Jem Agar had altered since he saw him last in the little tent far up on the slopes of the Pamir. He was older and graver. There was also a wisdom in his eyes—that steadfast wise look that comes to eyes which have looked too often on death. Mark Ruthine he knew, and him he distrusted, with that quiet keenness of observation which was his.
“Now,” he said eagerly to Jem, “what I thought we might do was to have a little breakfast and catch the eleven o'clock train up to town. If Ruthine will join us, I for one shall be very pleased. He won't mind our talking shop.”
Mark Ruthine was attending to the luggage, which was being piled upon a cab.
“Have you not had breakfast?” asked Agar.
“Well, I have had a little, but I don't mind a second edition. That waiter chap at the hotel got me out of bed much too soon.
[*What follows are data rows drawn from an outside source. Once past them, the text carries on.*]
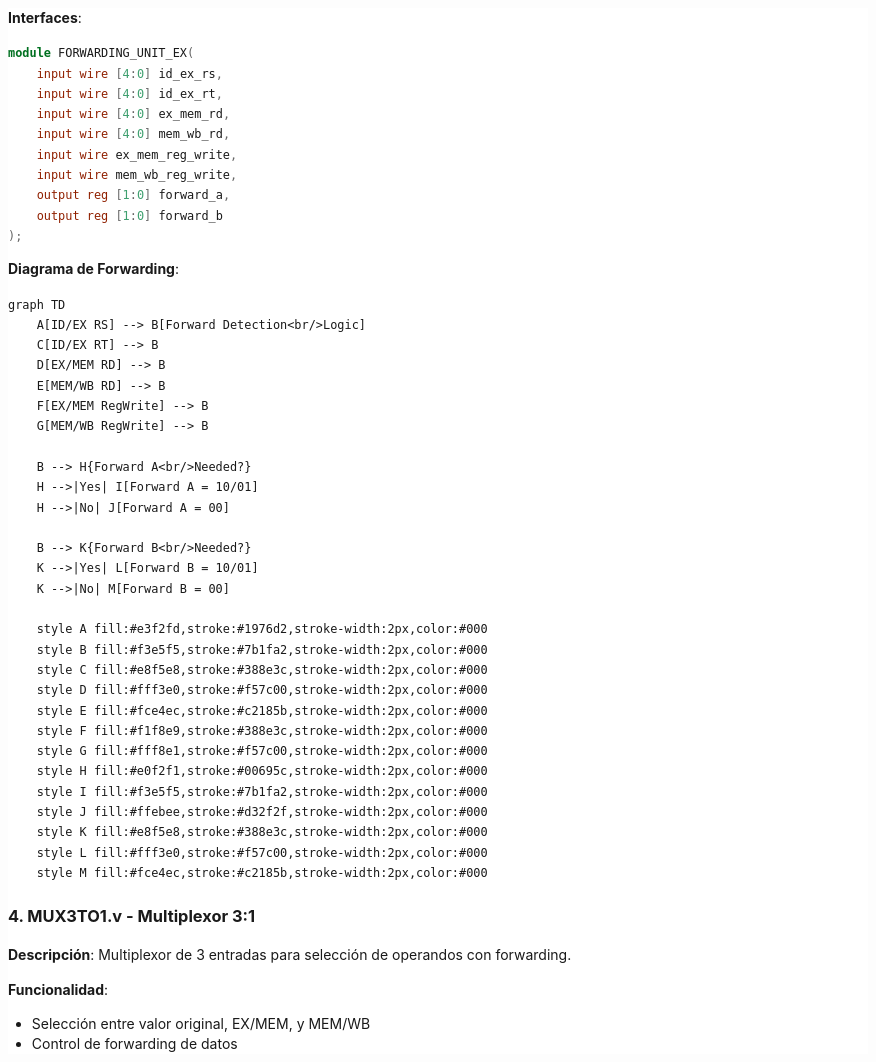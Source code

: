 **Interfaces**:
```verilog
module FORWARDING_UNIT_EX(
    input wire [4:0] id_ex_rs,
    input wire [4:0] id_ex_rt,
    input wire [4:0] ex_mem_rd,
    input wire [4:0] mem_wb_rd,
    input wire ex_mem_reg_write,
    input wire mem_wb_reg_write,
    output reg [1:0] forward_a,
    output reg [1:0] forward_b
);
```

**Diagrama de Forwarding**:
```mermaid
graph TD
    A[ID/EX RS] --> B[Forward Detection<br/>Logic]
    C[ID/EX RT] --> B
    D[EX/MEM RD] --> B
    E[MEM/WB RD] --> B
    F[EX/MEM RegWrite] --> B
    G[MEM/WB RegWrite] --> B
    
    B --> H{Forward A<br/>Needed?}
    H -->|Yes| I[Forward A = 10/01]
    H -->|No| J[Forward A = 00]
    
    B --> K{Forward B<br/>Needed?}
    K -->|Yes| L[Forward B = 10/01]
    K -->|No| M[Forward B = 00]
    
    style A fill:#e3f2fd,stroke:#1976d2,stroke-width:2px,color:#000
    style B fill:#f3e5f5,stroke:#7b1fa2,stroke-width:2px,color:#000
    style C fill:#e8f5e8,stroke:#388e3c,stroke-width:2px,color:#000
    style D fill:#fff3e0,stroke:#f57c00,stroke-width:2px,color:#000
    style E fill:#fce4ec,stroke:#c2185b,stroke-width:2px,color:#000
    style F fill:#f1f8e9,stroke:#388e3c,stroke-width:2px,color:#000
    style G fill:#fff8e1,stroke:#f57c00,stroke-width:2px,color:#000
    style H fill:#e0f2f1,stroke:#00695c,stroke-width:2px,color:#000
    style I fill:#f3e5f5,stroke:#7b1fa2,stroke-width:2px,color:#000
    style J fill:#ffebee,stroke:#d32f2f,stroke-width:2px,color:#000
    style K fill:#e8f5e8,stroke:#388e3c,stroke-width:2px,color:#000
    style L fill:#fff3e0,stroke:#f57c00,stroke-width:2px,color:#000
    style M fill:#fce4ec,stroke:#c2185b,stroke-width:2px,color:#000
```

### 4. MUX3TO1.v - Multiplexor 3:1

**Descripción**: Multiplexor de 3 entradas para selección de operandos con forwarding.

**Funcionalidad**:
- Selección entre valor original, EX/MEM, y MEM/WB
- Control de forwarding de datos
However, it is worth getting up the night before to see you back, old chap.”
“Is there not an earlier train than the eleven o'clock?” asked Agar, looking at his watch. There was a singular constraint in his manner which Seymour Michael could not understand.
“Yes, there is one at nine forty-five.”
“Then let us go by that. We can get something at the station, if we want it.”
“Make it a bottle of champagne to celebrate the return of the explorer, and I am your man,” said Michael heartily.
“Make it anything you like,” answered Agar, in a gentler voice. He was beginning to come under the influence of Seymour Michael's sweet voice, and of that fascination which nearly all educated Jews unconsciously exercise.